Sul piano giuridico, questa lotta cozza evidentemente con un diritto internazionale nato dal colonialismo, che legittima il potere anziché limitarlo. Termini come “autodifesa” e “sovranità” sono codificati per servire l’Occidente e non sono mai stati pensati per vedere i palestinesi. La crisi di legittimità del diritto liberale apre oggi uno spazio per nuovi linguaggi politici, fondati non sulla supplica, ma sulla costruzione di solidarietà disobbedienti.
Anche la struttura della resistenza cambia. Dopo la devastazione di Gaza, non assistiamo alla sua fine, ma a una trasformazione: la resistenza sopravvive, si riorganizza, si ridefinisce. È ancora capace, radicata, determinata a logorare nel tempo l’occupazione israeliana.
Nel frattempo, le istituzioni palestinesi ufficiali - l’ANP e i consessi derivati da Oslo, il refrain "due popoli, due stati" - sono gusci vuoti, mantenuti da inerzia e da interessi coloniali. Ma nelle strade, tra la gente, la domanda “che fare?” resta viva, anche nella sua paralisi sostanziale.
E forse è proprio questo che spaventa i dominanti: che il palestinese non stia più chiedendo di entrare nella storia, ma di riscriverla. E che lo faccia senza aspettare l’Occidente, senza implorarne il riconoscimento, ma esibendogli il proprio fallimento morale e politico.

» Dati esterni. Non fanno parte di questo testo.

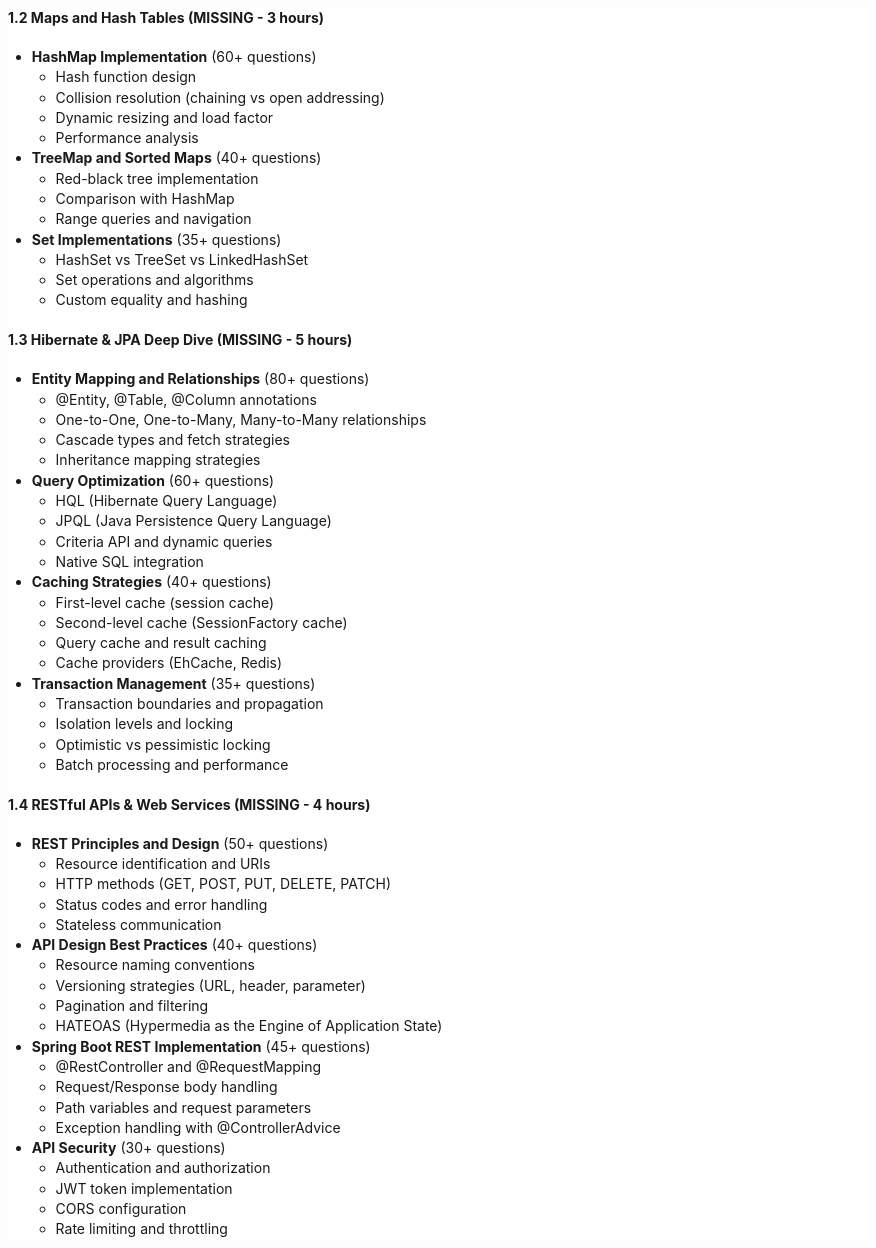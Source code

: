 #### **1.2 Maps and Hash Tables (MISSING - 3 hours)**
- **HashMap Implementation** (60+ questions)
  - Hash function design
  - Collision resolution (chaining vs open addressing)
  - Dynamic resizing and load factor
  - Performance analysis
- **TreeMap and Sorted Maps** (40+ questions)
  - Red-black tree implementation
  - Comparison with HashMap
  - Range queries and navigation
- **Set Implementations** (35+ questions)
  - HashSet vs TreeSet vs LinkedHashSet
  - Set operations and algorithms
  - Custom equality and hashing

#### **1.3 Hibernate & JPA Deep Dive (MISSING - 5 hours)**
- **Entity Mapping and Relationships** (80+ questions)
  - @Entity, @Table, @Column annotations
  - One-to-One, One-to-Many, Many-to-Many relationships
  - Cascade types and fetch strategies
  - Inheritance mapping strategies
- **Query Optimization** (60+ questions)
  - HQL (Hibernate Query Language)
  - JPQL (Java Persistence Query Language)
  - Criteria API and dynamic queries
  - Native SQL integration
- **Caching Strategies** (40+ questions)
  - First-level cache (session cache)
  - Second-level cache (SessionFactory cache)
  - Query cache and result caching
  - Cache providers (EhCache, Redis)
- **Transaction Management** (35+ questions)
  - Transaction boundaries and propagation
  - Isolation levels and locking
  - Optimistic vs pessimistic locking
  - Batch processing and performance

#### **1.4 RESTful APIs & Web Services (MISSING - 4 hours)**
- **REST Principles and Design** (50+ questions)
  - Resource identification and URIs
  - HTTP methods (GET, POST, PUT, DELETE, PATCH)
  - Status codes and error handling
  - Stateless communication
- **API Design Best Practices** (40+ questions)
  - Resource naming conventions
  - Versioning strategies (URL, header, parameter)
  - Pagination and filtering
  - HATEOAS (Hypermedia as the Engine of Application State)
- **Spring Boot REST Implementation** (45+ questions)
  - @RestController and @RequestMapping
  - Request/Response body handling
  - Path variables and request parameters
  - Exception handling with @ControllerAdvice
- **API Security** (30+ questions)
  - Authentication and authorization
  - JWT token implementation
  - CORS configuration
  - Rate limiting and throttling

In questo scenario, non serve inventare nulla: serve ascoltare. Le pratiche resistenti da adottare in Occidente non si costruiscono con l’arroganza del salvatore, ma con l’umiltà del ricettore. Occorre farsi attraversare dalla potenza che emana dalla resistenza palestinese, riconoscerla e interpretarla come orizzonte teorico e pratico da cui partire, non come bandiera da agitare a comando.

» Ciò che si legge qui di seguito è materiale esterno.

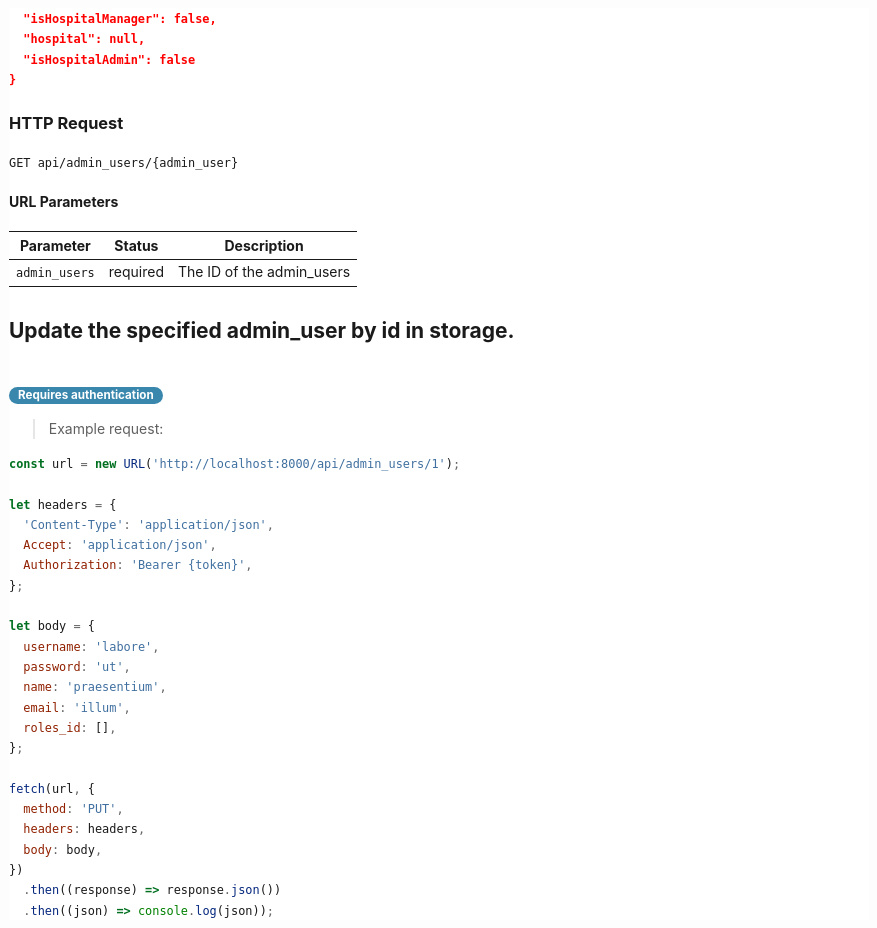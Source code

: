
 ```json
  "isHospitalManager": false,
  "hospital": null,
  "isHospitalAdmin": false
}
```

### HTTP Request

`GET api/admin_users/{admin_user}`

#### URL Parameters

| Parameter     | Status   | Description               |
| ------------- | -------- | ------------------------- |
| `admin_users` | required | The ID of the admin_users |





## Update the specified admin_user by id in storage.

<br><small style="padding: 1px 9px 2px;font-weight: bold;white-space: nowrap;color: #ffffff;-webkit-border-radius: 9px;-moz-border-radius: 9px;border-radius: 9px;background-color: #3a87ad;">Requires authentication</small>

> Example request:

```javascript
const url = new URL('http://localhost:8000/api/admin_users/1');

let headers = {
  'Content-Type': 'application/json',
  Accept: 'application/json',
  Authorization: 'Bearer {token}',
};

let body = {
  username: 'labore',
  password: 'ut',
  name: 'praesentium',
  email: 'illum',
  roles_id: [],
};

fetch(url, {
  method: 'PUT',
  headers: headers,
  body: body,
})
  .then((response) => response.json())
  .then((json) => console.log(json));
```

Non è il momento di organizzare strumentalmente il consenso, ma di disertare con coerenza, senza esitazioni e distinguo, l’ordine esistente. Di rompere con le compatibilità, con le finzioni pacificatorie, con il privilegio di poter scegliere se indignarsi o no. Il compito che attende l’Occidente non è quello di rappresentare la Palestina, ma di agire a partire da essa, come epicentro politico di una crisi che ci riguarda integralmente.
È da lì, e solo da lì, che si può iniziare a costruire un progetto che non tuteli, ma rovesci l’attuale e feroce ordine globale.